Date of Award

2017

Embargo Period

8-1-2024

Document Type

Dissertation

Degree Name

Doctor of Philosophy (PhD)

Department

Neuroscience

College

College of Graduate Studies

First Advisor

L. Judson Chandler

Second Advisor

Howard C. Becker

Third Advisor

Justin T. Gass

Fourth Advisor

William C. Griffin

Fifth Advisor

John J. Woodward

Abstract

The prefrontal cortex (PFC) is critical for executive functions that underlie behavioral flexibility, but is especially vulnerable to environmental insults during development, which concludes after adolescence. Adolescence is a time of neural development, and is marked by increased risk-taking and impaired judgment.
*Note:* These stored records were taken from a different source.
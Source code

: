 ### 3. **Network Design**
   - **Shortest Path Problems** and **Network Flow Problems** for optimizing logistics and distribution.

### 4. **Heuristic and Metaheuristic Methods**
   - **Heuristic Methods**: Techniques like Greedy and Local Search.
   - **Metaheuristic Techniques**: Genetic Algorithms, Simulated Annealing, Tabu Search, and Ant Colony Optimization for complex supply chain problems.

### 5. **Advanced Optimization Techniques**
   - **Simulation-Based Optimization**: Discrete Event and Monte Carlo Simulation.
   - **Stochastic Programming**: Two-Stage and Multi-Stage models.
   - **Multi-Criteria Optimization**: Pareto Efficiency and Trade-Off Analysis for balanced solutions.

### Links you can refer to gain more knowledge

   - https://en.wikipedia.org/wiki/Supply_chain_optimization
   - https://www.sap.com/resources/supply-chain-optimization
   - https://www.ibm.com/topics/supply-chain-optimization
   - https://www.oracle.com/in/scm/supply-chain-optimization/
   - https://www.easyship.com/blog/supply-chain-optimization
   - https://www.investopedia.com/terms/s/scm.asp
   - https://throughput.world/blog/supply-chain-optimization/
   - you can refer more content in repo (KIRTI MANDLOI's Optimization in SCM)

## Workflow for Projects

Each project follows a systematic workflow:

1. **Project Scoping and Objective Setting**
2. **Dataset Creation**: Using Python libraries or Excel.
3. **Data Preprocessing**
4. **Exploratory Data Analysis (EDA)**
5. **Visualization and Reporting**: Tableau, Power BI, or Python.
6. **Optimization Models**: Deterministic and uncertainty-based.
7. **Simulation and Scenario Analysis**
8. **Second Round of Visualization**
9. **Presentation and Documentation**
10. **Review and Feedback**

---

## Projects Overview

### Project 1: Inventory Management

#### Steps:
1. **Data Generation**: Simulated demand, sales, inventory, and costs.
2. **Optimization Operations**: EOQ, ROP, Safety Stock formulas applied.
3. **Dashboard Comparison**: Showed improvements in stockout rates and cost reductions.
Adolescence is often associated with engagement in risky behaviors such as experimentation with drugs of abuse, including alcohol. Alcohol is particularly damaging to the PFC, and leads to negative impacts on executive functions. Traumatic stress has also been shown to negatively impact executive functions, and alcohol use and stress disorders frequently occur co-morbidly. Additionally, deficits in executive functions following adolescent alcohol or traumatic stress exposure in rats may differentially affect different strains of rats. This dissertation addressed the overarching hypothesis that binge-like adolescent alcohol (AIE) and a model of traumatic stress (SPS) negatively impact executive functions in adulthood, and that two strains of rats (Long-Evans, LE, and Sprague-Dawley, SD) may respond differentially to these exposures. First, the effects of AIE and SPS in adulthood on probabilistic reversal learning (PRL) were examined. AIE impaired discrimination learning with probabilistic reinforcement in LE rats on day one of the PRL task, and led to decreased reward and negative feedback sensitivity in SD rats over extended testing. SPS exposure following AIE led to increased negative feedback and reward sensitivity in LE rats. The second component of this dissertation addressed the effects of AIE and SPS on the probabilistic decision-making task. AIE led to increased choice latency and impaired mastery of the task in SD rats during initial training sessions. SPS exposure following AIE led to decreased risky choice compared to SPS exposure alone in SD rats. The third component of this dissertation addressed the effects of AIE and SPS on fear-related behaviors. AIE and SPS exposure led to faster acquisition of associative fear conditioning in LE rats, and increased resistance to extinction. Taken together, this dissertation demonstrates that AIE leads to persistent deficits in behavioral flexibility in adulthood, and that SPS exacerbates these deficits.